Symposium of Bad Ideas Part 3
Marcus Considius fell for what felt an eternity, sudden and violently hitting some solid plane. He could feel what he had assumed to be his spark resonating in occasional flickers. He immediately knew that something was not right; the scene coalescing around him did not seem to form naturally, blurry and covered in ever-mist. He could made out moving shadows, vaguely-human lumps. They cheered something - or someone - behind him.
He looked back to see the mists open enough to reveal an Asiatic giant, a distorted shambling version of Lidia; twice his size, long savage hair, wild eyes and greasy green skin. She wore a ridiculous garb of nets, seashells and pelts and her golden mess was marred by a crown of seaweed and dead butterflies.
The crowd cheered, human voices muddled with pained howls and twisted words. They all looked the part of barbarian stereotypes, slowly coalescing into something that resonated too real: the colored and diverse uniforms of the people of Illyria. He was back on the Seaborn Republic and the shameful actions of Rome. A day he would never allow himself to forget.

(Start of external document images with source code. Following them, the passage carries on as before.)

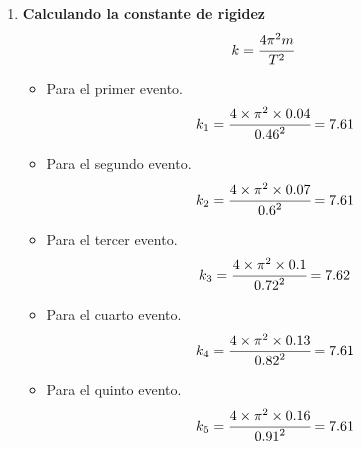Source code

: \begin{enumerate}[label=\bfseries\alph*.-,itemsep=2pt]
	\item \textbf{Calculando la constante de rigidez}
	      \[k= \cfrac{4\pi^2 m}{T^2}\]


	      \begin{itemize}[label=\textbf{$\bullet$},itemsep=2pt,partopsep=6pt]
		      \item Para el primer evento.
		            \[k_1= \cfrac{4\times\pi^2\times{0.04}}{{0.46}^2}=7.61\]
		      \item Para el segundo evento.
		            \[k_2= \cfrac{4\times\pi^2\times{0.07}}{{0.6}^2}=7.61\]
		      \item Para el tercer evento.
		            \[k_3= \cfrac{4\times\pi^2\times{0.1}}{{0.72}^2}=7.62\]
		      \item Para el cuarto evento.
		            \[k_4= \cfrac{4\times\pi^2\times{0.13}}{{0.82}^2}=7.61\]
		      \item Para el quinto evento.
		            \[k_5= \cfrac{4\times\pi^2\times{0.16}}{{0.91}^2}=7.61\]
	      \end{itemize}
\end{enumerate}

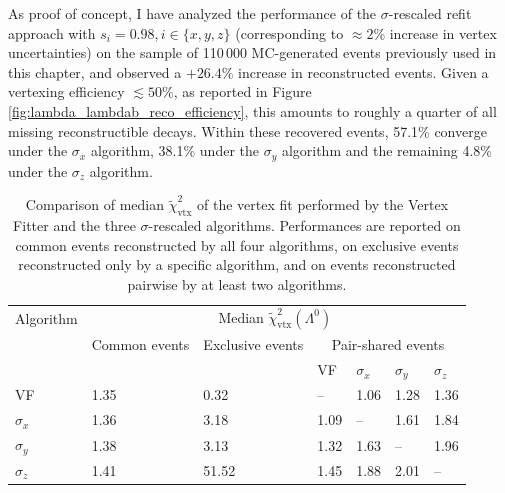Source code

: As proof of concept, I have analyzed the performance of the $\sigma$-rescaled refit approach with $s_i=0.98, i\in\{x,y,z\}$ (corresponding to $\approx 2\%$ increase in vertex uncertainties) on the sample of 110\,000 MC-generated \demonstratorshort events previously used in this chapter, and observed a $+26.4\%$ increase in reconstructed events.
Given a vertexing efficiency $\lesssim 50\%$, as reported in Figure \ref{fig:lambda_lambdab_reco_efficiency}, this amounts to roughly a quarter of all missing reconstructible decays.
Within these recovered events, 57.1\% converge under the $\sigma_x$ algorithm, 38.1\% under the $\sigma_y$ algorithm and the remaining 4.8\% under the $\sigma_z$ algorithm.

\begin{table}[t]
	\begin{center}
	\begin{tabular}{@{}lllllll@{}}
		\toprule
		Algorithm & \multicolumn{6}{c}{Median $\tilde{\chi}^2_\text{vtx}(\Lambda^0)$} \\
		\cmidrule{2-7}
		& Common events & Exclusive events & \multicolumn{4}{c}{Pair-shared events}  \\
		\cmidrule{4-7}
		&&& VF & $\sigma_x$ & $\sigma_y$ & $\sigma_z$ \\
		\midrule
		VF 			& 1.35 & 0.32	& --	& 1.06	& 1.28	& 1.36	 \\
		$\sigma_x$ 	& 1.36 & 3.18	& 1.09	& --	& 1.61	& 1.84	 \\
		$\sigma_y$	& 1.38 & 3.13	& 1.32	& 1.63	& -- 	& 1.96	 \\
		$\sigma_z$ 	& 1.41 & 51.52	& 1.45	& 1.88	& 2.01	& --	 \\
		\bottomrule
	\end{tabular}
	\end{center}
	\caption{Comparison of median $\tilde{\chi}^2_\text{vtx}$ of the \lambdadecay vertex fit performed by the Vertex Fitter and the three $\sigma$-rescaled algorithms. Performances are reported on common events reconstructed by all four algorithms, on exclusive events reconstructed only by a specific algorithm, and on events reconstructed pairwise by at least two algorithms.}
	\label{tab:3:xyz_chi2_performances}
\end{table}

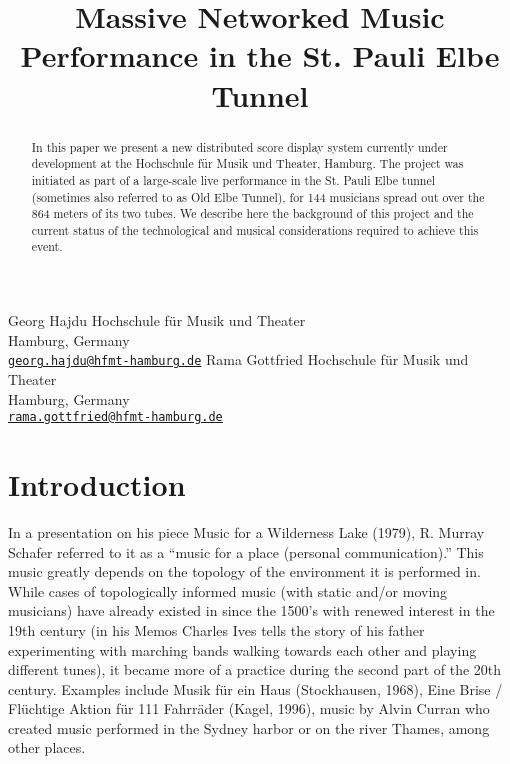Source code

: 

\def\papertitle{Massive Networked Music Performance in the St. Pauli Elbe Tunnel
}
\def\firstauthor{Georg Hajdu}
\def\secondauthor{Rama Gottfried}

\def\Hochschule{ Hochschule f\"ur Musik und Theater}

\title{\papertitle}
\twoauthors
   {\firstauthor} {	
      Hochschule f\"ur Musik und Theater\\
         Hamburg, Germany \\ %
   \small{\tt \href{mailto:georg.hajdu@hfmt-hamburg.de}{georg.hajdu@hfmt-hamburg.de}}}
    {\secondauthor} {
   Hochschule f\"ur Musik und Theater\\
   Hamburg, Germany \\ %
   \small{\tt \href{mailto:rama.gottfried@hfmt-hamburg.de}{rama.gottfried@hfmt-hamburg.de}}}





%

\capstartfalse
\maketitle
\capstarttrue
%
\begin{abstract}
In this paper we present a new distributed score display system currently under development at the Hochschule f\"ur Musik und Theater, Hamburg.
The project was initiated as part of a large-scale live performance in the St. Pauli Elbe tunnel (sometimes also referred to as Old Elbe Tunnel), for 144 musicians spread out over the 864 meters of its two tubes.
We describe here the background of this project and the current status of the technological and musical considerations required to achieve this event.

\end{abstract}

\section{Introduction}\label{sec:intro}

%
%
%

In a presentation on his piece Music for a Wilderness Lake (1979), R. Murray Schafer referred to it as a ``music for a place (personal communication).'' 
This music greatly depends on the topology of the environment it is performed in. While cases of topologically informed music (with static and/or moving musicians) have already existed in since the 1500’s with renewed interest in the 19th century (in his Memos Charles Ives tells the story of his father experimenting with marching bands walking towards each other and playing different tunes), it became more of a practice during the second part of the 20th century. Examples include Musik f\"ur ein Haus (Stockhausen, 1968), Eine Brise / Fl\"uchtige Aktion f\"ur 111 Fahrr\"ader (Kagel, 1996), music by Alvin Curran who created music performed in the Sydney harbor or on the river Thames, among other places.

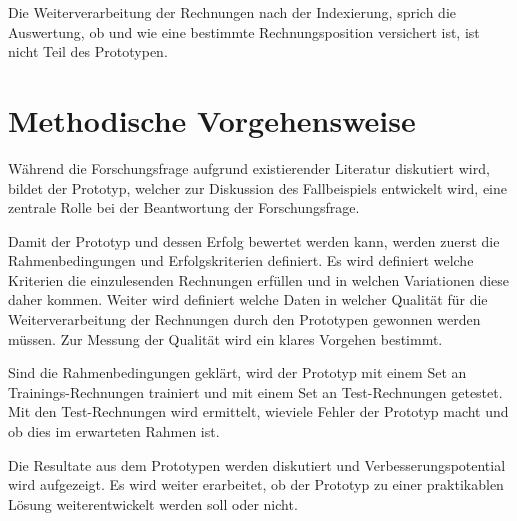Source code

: \documentclass{hwz}
\begin{document}
Die Weiterverarbeitung der Rechnungen nach der Indexierung, sprich die Auswertung, ob und wie eine bestimmte Rechnungsposition versichert ist, ist nicht Teil des Prototypen.


\newpage
\section{Methodische Vorgehensweise}


Während die Forschungsfrage aufgrund existierender Literatur diskutiert wird, bildet der Prototyp, welcher zur Diskussion des Fallbeispiels entwickelt wird, eine zentrale Rolle bei der Beantwortung der Forschungsfrage.

Damit der Prototyp und dessen Erfolg bewertet werden kann, werden zuerst die Rahmenbedingungen und Erfolgskriterien definiert. Es wird definiert welche Kriterien die einzulesenden Rechnungen erfüllen und in welchen Variationen diese daher kommen. Weiter wird definiert welche Daten in welcher Qualität für die Weiterverarbeitung der Rechnungen durch den Prototypen gewonnen werden müssen. Zur Messung der Qualität wird ein klares Vorgehen bestimmt.

Sind die Rahmenbedingungen geklärt, wird der Prototyp mit einem Set an Trainings-Rechnungen trainiert und mit einem Set an Test-Rechnungen getestet. Mit den Test-Rechnungen wird ermittelt, wieviele Fehler der Prototyp macht und ob dies im erwarteten Rahmen ist.

Die Resultate aus dem Prototypen werden diskutiert und Verbesserungspotential wird aufgezeigt. Es wird weiter erarbeitet, ob der Prototyp zu einer praktikablen Lösung weiterentwickelt werden soll oder nicht.
\end{document}
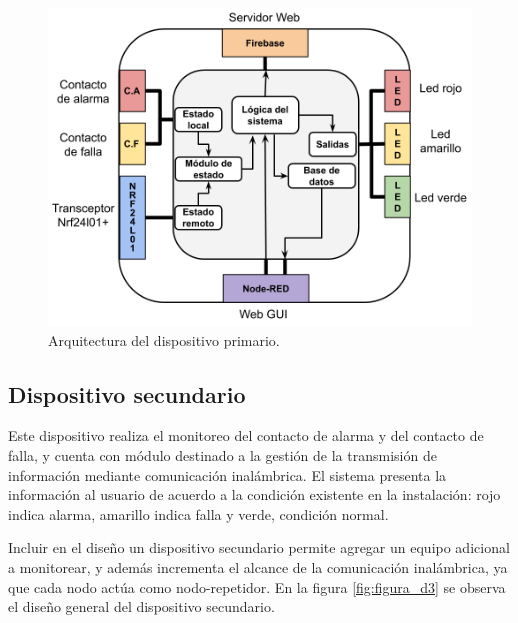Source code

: \begin{figure}[h]
	\centering
	\includegraphics[scale=.4]{./Figures/Capitulo3/Fig_C3.png}
	\caption{Arquitectura del dispositivo primario.}
	\label{fig:figura_c3}
\end{figure}

\subsection{Dispositivo secundario}

Este dispositivo realiza el  monitoreo del contacto de alarma y del contacto de falla, y cuenta con módulo destinado a la gestión de la transmisión de información mediante comunicación inalámbrica. El sistema presenta la información al usuario de acuerdo a la condición existente en la instalación: rojo indica alarma, amarillo indica falla y verde, condición normal.


Incluir en el diseño un dispositivo secundario permite agregar un equipo adicional a monitorear, y además incrementa el alcance de la comunicación inalámbrica, ya que cada nodo actúa como nodo-repetidor. En la figura \ref{fig:figura_d3} se observa el diseño general del dispositivo secundario.


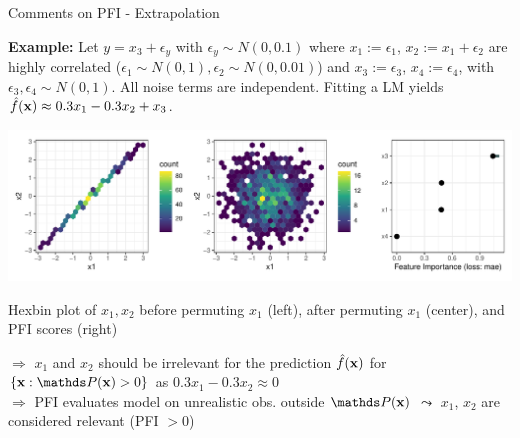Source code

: \documentclass[11pt,compress,t,notes=noshow, aspectratio=169, xcolor=table]{beamer}
\begin{document}
\begin{frame}{Comments on PFI - Extrapolation}
 
 
 \textbf{Example:} Let $y = x_3 + \epsilon_y$ with $\epsilon_y \sim N(0, 0.1)$ where $x_1 :=  \epsilon_1$, $x_2 := x_1 + \epsilon_2$ are highly correlated ($\epsilon_1 \sim N(0,1), \epsilon_2 \sim N(0, 0.01)$) and $x_3 := \epsilon_3$, $x_4 := \epsilon_4$,  with $\epsilon_3, \epsilon_4 \sim N(0,1)$. All noise terms are independent.
 Fitting a LM yields $\fh(\xv) \approx 0.3 x_1 - 0.3 x_2 + x_3$.
\pause

\centerline{\includegraphics[width=0.9\linewidth]{figure_man/pfi_hexbin_extrapolation.pdf}}
\centerline{Hexbin plot of $x_1, x_2$ before permuting $x_1$ (left), after permuting $x_1$ (center), and PFI scores (right)}
\lz\pause
% 
$\Rightarrow$ $x_1$ and $x_2$ should be irrelevant for the prediction $\fh(\xv)$ for $\{\xv: \P(\xv) > 0\}$ as $0.3 x_1 - 0.3 x_2 \approx 0$ \\
$\Rightarrow$ PFI evaluates model on unrealistic obs. outside $\P(\xv)$ $\leadsto$ $x_1$, $x_2$ are considered relevant (PFI $> 0$)

\end{frame}
\end{document}
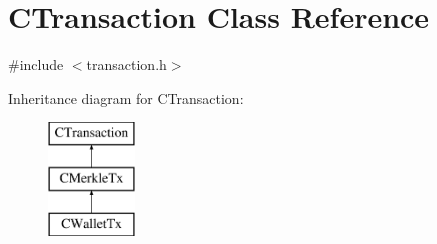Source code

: \hypertarget{class_c_transaction}{}\section{C\+Transaction Class Reference}
\label{class_c_transaction}


{\ttfamily \#include $<$transaction.\+h$>$}

Inheritance diagram for C\+Transaction\+:\begin{figure}[H]
\begin{center}
\leavevmode
\includegraphics[height=3.000000cm]{class_c_transaction}
\end{center}
\end{figure}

His distraction cost him a veritable trashing; the sea-king Lidia grabbed his shoulders and threw him to the ground, a cliff forming before him. The barber turned his head around as the horizon stole shape from the mists: there it was, the two fleets against the familiar outline of that cursed island and its impenetrable woods. He was punched one more time, refusing to fight back.
The kingly simulacrum put their hands around Considius neck, lifting him effortlessly. As he could feel moist fingers wrapping and tighten around his neck, the barber wondered: what would mean to die in there? Could he even die here? The metallic voice had mentioned something about transformation. Death as a means of transformation? Then, letting himself die would be giving up control over his change and growth.
The painful memories and lessons of Illyria were part of him now, part of what drove his pursuit of community; fuel for his sense of civic solidarity. He kicked the wrestling hulk into the stomach, raised his upper limbs and struck its hands with the inside of his arms. The creature did not exactly react to impulses and attacks the same way a human would, but it still offered an opening. Considius punched upwards, his palm striking the nose. There was a disturbing crack as its face started to break into shards of green clay, becoming a wave of bright dust that enveloped the barber.
The scene seemed to change much more organically now; the whiteness did not give away to darkness. Someone held his hand.
“Hello there, regretful barber.” He was back in dark tunnels of the subconscious, the noble teen that had greeted him to the Underworld for the first time, back at his side. “Fancy finding you in my corner of the Underworld.”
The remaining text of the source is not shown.